Standard Enthalpy of Reaction (ΔH°rxn)
-393.5
kJ/mol
Reaction nature Exothermic (releases heat)
Σ ΔHf° products -393.5 kJ/mol
Σ ΔHf° reactants 0 kJ/mol

What This Calculator Does

This tool computes the standard enthalpy of reaction (\(\Delta H^{\circ}_{rxn}\)) using Hess's law of constant heat summation. By subtracting the total standard enthalpy of formation of the reactants from that of the products, you obtain the net heat change of a chemical reaction under standard conditions (1 bar, 298.15 K). A negative result means the reaction is exothermic; a positive result means it is endothermic.

How to Use It

For each side of the balanced equation, multiply every species' standard formation enthalpy (\(\Delta H_f^{\circ}\), in kJ/mol) by its stoichiometric coefficient, then add them up. Remember that pure elements in their standard reference state (such as O₂, N₂, or solid C as graphite) have \(\Delta H_f^{\circ} = 0\). Enter the product sum in the first field and the reactant sum in the second, then read off \(\Delta H^{\circ}_{rxn}\).

The Formula Explained

The governing equation is $$\Delta H^{\circ}_{rxn} = \sum \Delta H_f^{\circ}\,\text{Products} - \sum \Delta H_f^{\circ}\,\text{Reactants}$$ Because enthalpy is a state function, the path taken between reactants and products does not matter — only the initial and final states. This lets us treat tabulated formation enthalpies as building blocks and combine them algebraically.

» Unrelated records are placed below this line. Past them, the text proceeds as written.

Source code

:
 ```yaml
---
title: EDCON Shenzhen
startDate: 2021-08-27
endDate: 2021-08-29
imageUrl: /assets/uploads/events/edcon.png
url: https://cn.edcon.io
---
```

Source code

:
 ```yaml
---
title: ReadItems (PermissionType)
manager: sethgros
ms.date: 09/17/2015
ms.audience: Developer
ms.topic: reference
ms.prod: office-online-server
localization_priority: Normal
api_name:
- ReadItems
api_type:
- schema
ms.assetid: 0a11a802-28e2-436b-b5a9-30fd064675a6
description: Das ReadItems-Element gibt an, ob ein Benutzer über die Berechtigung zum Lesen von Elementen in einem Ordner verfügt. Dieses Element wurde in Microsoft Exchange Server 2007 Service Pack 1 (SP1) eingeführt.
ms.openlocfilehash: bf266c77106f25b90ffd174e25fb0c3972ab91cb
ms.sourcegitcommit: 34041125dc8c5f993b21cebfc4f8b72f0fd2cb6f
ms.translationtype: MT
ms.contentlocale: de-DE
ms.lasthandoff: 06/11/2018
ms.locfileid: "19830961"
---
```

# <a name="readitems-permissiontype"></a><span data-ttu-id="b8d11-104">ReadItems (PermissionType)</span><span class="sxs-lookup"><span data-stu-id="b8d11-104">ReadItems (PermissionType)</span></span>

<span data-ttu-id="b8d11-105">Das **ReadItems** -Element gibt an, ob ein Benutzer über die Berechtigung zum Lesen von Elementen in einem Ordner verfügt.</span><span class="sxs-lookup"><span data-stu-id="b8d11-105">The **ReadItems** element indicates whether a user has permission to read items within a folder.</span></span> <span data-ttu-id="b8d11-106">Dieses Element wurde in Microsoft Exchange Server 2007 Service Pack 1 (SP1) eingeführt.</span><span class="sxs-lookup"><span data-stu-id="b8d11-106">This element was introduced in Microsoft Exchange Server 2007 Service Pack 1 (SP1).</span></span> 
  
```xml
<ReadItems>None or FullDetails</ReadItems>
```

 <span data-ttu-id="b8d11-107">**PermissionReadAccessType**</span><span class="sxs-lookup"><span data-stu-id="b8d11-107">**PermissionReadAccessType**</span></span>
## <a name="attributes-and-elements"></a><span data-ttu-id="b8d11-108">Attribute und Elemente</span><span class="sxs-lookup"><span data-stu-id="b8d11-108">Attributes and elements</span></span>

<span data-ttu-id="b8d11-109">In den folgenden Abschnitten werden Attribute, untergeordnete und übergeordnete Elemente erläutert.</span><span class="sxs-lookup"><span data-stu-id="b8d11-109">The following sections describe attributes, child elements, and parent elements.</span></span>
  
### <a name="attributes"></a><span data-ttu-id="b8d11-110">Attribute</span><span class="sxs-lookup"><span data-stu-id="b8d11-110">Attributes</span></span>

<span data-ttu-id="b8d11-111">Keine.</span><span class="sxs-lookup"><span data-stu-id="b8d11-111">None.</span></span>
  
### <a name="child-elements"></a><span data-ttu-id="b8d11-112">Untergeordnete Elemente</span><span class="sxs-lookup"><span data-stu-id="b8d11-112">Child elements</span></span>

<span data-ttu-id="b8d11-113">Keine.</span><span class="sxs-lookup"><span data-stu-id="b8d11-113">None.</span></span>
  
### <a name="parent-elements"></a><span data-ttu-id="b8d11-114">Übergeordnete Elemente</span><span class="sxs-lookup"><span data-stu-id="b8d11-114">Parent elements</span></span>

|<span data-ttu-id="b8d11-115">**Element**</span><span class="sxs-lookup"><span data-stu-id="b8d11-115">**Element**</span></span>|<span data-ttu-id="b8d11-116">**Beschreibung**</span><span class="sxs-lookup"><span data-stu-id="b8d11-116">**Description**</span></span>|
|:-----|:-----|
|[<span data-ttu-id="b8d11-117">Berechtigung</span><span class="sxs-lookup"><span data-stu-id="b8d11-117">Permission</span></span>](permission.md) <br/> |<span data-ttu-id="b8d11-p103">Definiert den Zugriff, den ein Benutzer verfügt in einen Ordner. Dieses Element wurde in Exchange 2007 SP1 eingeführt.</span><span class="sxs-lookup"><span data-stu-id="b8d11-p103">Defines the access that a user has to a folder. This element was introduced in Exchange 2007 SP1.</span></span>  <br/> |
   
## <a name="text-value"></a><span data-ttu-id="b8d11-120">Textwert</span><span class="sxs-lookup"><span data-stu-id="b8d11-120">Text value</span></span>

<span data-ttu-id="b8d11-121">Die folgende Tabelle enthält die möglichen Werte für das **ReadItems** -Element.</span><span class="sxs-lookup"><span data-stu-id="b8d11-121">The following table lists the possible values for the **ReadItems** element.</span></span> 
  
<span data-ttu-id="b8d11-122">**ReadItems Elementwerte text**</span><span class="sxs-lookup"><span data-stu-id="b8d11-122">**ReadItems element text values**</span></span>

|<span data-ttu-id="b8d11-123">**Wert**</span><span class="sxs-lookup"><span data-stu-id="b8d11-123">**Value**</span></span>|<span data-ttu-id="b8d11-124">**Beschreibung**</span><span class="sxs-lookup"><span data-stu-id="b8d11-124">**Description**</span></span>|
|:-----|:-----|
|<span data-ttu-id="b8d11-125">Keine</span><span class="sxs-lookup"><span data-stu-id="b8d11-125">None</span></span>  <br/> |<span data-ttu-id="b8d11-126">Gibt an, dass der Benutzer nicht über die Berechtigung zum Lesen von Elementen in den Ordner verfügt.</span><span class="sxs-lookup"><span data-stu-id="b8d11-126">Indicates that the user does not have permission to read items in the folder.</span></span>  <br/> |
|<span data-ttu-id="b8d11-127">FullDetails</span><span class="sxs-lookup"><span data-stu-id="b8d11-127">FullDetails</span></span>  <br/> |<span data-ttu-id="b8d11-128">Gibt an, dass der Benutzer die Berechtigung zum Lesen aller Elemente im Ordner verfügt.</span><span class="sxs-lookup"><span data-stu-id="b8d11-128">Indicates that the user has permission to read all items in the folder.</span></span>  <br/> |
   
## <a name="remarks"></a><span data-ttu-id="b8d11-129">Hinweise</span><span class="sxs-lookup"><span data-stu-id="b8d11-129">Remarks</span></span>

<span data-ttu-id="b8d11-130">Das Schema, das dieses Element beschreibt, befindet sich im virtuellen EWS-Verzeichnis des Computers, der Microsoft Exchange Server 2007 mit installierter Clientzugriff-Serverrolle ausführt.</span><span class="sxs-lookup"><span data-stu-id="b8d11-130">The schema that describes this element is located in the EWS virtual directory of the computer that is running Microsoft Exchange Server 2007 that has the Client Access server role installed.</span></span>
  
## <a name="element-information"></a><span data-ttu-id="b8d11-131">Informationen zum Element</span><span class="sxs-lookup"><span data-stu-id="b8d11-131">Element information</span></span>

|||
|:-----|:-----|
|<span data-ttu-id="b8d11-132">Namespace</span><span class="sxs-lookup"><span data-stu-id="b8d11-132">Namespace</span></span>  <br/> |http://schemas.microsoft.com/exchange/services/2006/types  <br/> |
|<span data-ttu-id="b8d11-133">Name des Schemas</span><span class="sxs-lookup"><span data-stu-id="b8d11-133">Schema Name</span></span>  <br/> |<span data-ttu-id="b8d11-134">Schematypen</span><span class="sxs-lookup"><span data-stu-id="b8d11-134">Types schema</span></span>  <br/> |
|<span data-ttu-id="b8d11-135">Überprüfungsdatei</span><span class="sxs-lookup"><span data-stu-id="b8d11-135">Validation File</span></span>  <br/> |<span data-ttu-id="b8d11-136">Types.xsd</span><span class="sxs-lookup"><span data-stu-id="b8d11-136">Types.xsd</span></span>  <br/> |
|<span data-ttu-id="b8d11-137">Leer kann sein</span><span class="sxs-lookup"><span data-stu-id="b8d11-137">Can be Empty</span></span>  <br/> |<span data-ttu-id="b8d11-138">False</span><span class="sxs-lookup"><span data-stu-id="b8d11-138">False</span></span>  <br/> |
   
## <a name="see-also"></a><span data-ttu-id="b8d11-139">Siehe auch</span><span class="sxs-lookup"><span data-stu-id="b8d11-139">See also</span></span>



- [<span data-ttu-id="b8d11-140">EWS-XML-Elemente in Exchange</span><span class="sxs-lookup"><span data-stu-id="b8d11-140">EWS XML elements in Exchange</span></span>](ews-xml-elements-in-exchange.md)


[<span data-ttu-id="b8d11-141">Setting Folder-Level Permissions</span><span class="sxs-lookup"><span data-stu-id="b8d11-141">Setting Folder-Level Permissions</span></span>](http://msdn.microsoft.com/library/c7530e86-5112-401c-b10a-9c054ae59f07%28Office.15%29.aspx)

Energy level diagram showing reactants and products with enthalpy difference labeled delta H
The reaction enthalpy is the difference between the summed formation enthalpies of products and reactants.

Worked Example

Consider combustion of methane: CH₄ + 2O₂ → CO₂ + 2H₂O(l). Products: \(\Delta H_f^{\circ}(\text{CO}_2) = -393.5\) plus $$2 \times (-285.8) = -393.5 - 571.6 = -965.1\ \text{kJ/mol}$$ Reactants: \(\Delta H_f^{\circ}(\text{CH}_4) = -74.8\) plus \(2 \times 0\) (O₂) \(= -74.8\ \text{kJ/mol}\). So $$\Delta H^{\circ}_{rxn} = -965.1 - (-74.8) = -890.3\ \text{kJ/mol}$$ a strongly exothermic reaction.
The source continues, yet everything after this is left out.